Metadata-Version: 2.1
Name: big_phoney
Version: 1.0.1
Summary: Get phonetic spellings and syllable counts for any english word. Works with made up and non-dictionary words.
Home-page: https://github.com/repp/big-phoney
Author: Ryan Epp
Author-email: hey@ryanepp.com
License: UNKNOWN
Description: # Big Phoney
        
        [![Build Status](https://travis-ci.org/repp/big-phoney.svg?branch=master)](https://travis-ci.org/repp/big-phoney) [![License: GPL v3](https://img.shields.io/badge/License-GPL%20v3-blue.svg)](https://www.gnu.org/licenses/gpl-3.0)
        
        Big Phoney is a python module that generates phonetic pronunciations from english words.

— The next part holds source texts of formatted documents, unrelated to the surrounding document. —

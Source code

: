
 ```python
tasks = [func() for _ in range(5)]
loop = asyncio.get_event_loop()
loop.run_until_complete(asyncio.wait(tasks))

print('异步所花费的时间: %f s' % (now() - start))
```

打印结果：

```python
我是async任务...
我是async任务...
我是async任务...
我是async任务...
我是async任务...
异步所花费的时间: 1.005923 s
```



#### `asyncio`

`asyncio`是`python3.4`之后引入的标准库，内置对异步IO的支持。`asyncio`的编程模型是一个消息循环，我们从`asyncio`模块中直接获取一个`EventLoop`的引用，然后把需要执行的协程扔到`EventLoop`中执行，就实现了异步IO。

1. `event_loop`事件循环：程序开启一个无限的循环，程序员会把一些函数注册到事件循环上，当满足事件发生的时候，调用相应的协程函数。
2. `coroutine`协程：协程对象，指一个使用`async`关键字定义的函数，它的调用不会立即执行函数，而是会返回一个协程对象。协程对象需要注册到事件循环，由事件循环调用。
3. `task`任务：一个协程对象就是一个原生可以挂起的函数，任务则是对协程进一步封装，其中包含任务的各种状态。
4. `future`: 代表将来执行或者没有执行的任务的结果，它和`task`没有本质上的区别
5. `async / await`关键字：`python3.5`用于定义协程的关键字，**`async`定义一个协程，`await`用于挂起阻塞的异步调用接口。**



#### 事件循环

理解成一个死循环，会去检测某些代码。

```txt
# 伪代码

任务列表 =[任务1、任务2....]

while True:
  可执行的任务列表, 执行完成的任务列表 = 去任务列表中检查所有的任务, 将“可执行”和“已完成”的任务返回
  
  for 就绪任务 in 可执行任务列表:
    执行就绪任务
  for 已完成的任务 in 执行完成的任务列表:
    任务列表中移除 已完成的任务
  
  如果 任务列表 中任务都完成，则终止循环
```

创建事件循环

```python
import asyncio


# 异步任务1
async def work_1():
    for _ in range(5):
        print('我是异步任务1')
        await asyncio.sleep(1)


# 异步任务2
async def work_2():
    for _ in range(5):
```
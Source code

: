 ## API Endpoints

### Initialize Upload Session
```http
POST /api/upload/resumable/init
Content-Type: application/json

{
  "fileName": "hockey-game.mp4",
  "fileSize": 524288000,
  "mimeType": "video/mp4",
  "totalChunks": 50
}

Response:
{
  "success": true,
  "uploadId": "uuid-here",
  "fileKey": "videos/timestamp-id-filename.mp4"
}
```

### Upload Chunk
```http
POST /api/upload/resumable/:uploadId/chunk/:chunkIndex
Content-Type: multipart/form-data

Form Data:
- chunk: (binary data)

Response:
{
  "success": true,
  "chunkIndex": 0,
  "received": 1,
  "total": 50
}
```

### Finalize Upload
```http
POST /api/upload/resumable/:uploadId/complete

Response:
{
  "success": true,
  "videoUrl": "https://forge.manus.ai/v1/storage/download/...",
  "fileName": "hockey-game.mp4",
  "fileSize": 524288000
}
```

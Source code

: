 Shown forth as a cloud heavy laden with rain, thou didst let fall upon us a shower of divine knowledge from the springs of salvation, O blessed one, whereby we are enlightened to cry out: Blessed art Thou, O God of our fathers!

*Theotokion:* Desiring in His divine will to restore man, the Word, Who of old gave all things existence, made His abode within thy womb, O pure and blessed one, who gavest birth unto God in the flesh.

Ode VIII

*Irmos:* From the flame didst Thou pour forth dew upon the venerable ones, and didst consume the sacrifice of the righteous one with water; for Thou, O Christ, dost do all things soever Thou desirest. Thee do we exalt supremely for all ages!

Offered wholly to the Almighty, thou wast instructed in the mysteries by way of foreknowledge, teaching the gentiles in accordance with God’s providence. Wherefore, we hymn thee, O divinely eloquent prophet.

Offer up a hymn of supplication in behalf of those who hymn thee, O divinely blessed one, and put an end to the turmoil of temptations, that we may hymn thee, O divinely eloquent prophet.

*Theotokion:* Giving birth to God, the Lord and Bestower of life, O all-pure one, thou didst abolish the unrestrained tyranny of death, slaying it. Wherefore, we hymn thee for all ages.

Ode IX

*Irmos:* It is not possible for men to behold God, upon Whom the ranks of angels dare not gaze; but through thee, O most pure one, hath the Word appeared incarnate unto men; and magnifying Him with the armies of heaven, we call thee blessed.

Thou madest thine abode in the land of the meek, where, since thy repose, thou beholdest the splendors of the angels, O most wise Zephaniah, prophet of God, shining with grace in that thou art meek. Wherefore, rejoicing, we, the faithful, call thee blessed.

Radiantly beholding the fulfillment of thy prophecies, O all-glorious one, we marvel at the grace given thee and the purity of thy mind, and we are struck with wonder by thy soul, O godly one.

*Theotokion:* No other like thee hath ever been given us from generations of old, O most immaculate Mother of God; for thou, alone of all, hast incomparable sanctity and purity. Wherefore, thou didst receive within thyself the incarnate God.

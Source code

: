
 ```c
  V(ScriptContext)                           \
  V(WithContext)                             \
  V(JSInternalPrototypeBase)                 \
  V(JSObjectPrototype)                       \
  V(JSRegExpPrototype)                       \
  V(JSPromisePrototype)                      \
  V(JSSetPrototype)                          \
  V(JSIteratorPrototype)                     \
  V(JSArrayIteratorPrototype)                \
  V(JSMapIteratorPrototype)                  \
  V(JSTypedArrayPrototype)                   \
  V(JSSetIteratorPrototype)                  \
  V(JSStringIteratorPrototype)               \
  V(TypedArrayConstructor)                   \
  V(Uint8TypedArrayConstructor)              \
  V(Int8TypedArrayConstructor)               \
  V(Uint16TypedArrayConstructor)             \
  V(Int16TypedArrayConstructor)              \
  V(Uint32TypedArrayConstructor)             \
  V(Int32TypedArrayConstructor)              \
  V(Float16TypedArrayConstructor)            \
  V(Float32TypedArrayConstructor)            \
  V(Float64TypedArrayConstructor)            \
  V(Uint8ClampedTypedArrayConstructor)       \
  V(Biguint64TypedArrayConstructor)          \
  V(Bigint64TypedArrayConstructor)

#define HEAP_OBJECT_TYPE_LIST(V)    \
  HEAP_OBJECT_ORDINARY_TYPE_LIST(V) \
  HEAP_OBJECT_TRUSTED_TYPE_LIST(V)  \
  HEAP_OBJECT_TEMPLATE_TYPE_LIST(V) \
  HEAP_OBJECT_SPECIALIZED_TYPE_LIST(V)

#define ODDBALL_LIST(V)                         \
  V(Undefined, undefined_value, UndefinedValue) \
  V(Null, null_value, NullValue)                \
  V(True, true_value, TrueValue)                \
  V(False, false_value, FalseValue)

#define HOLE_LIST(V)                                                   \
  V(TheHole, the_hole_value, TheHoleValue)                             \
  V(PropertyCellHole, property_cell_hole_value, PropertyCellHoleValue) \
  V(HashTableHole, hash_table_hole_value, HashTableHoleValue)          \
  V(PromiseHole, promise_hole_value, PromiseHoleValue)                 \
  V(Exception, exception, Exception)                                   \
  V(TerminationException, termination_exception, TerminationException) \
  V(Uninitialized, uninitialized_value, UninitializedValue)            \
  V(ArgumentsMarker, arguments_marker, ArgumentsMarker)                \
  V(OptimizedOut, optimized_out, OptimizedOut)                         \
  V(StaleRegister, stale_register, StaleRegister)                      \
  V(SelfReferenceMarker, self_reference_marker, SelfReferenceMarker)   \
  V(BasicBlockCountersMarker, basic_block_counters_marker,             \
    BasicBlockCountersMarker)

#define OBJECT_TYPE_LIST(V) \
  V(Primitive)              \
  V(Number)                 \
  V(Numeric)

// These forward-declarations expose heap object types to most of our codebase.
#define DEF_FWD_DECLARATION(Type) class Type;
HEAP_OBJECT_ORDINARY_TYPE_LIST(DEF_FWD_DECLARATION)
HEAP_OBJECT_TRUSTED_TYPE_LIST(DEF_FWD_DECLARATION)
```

        For example, given the word "dinosaur", Big Phoney will return "D AY1 N AH0 S AO2 R". This is sometimes called
        "Grapheme-to-Phoneme Conversion" or G2P. Big Phoney works for any word, even those that don't appear in the dictionary and it's
        designed to handle special cases like currency and abbreviations.
        
        Phonetic pronunciations are represented using the [ARPAbet phoneme set](https://en.wikipedia.org/wiki/ARPABET).
        
        Big Phoney can also count the number of syllables in any english word.
        
        ### How it Works
        
        When possible, pronunciations come from a dictionary which contains 134,000 words. Slang, proper-nouns, and made-up
        words that don't appear in the standard dictionary are predicted using a model. You can read more about the
        [pronunciation prediction model on Kaggle](https://www.kaggle.com/reppic/predicting-english-pronunciations).
        
        Additionally, Big Phoney has a number of configurable preprocessors to handle
        cases where proper pronunciation requires special knowledge. For example "$5.00" is pronounced "F AY1 V  D AA1 L ER0 Z".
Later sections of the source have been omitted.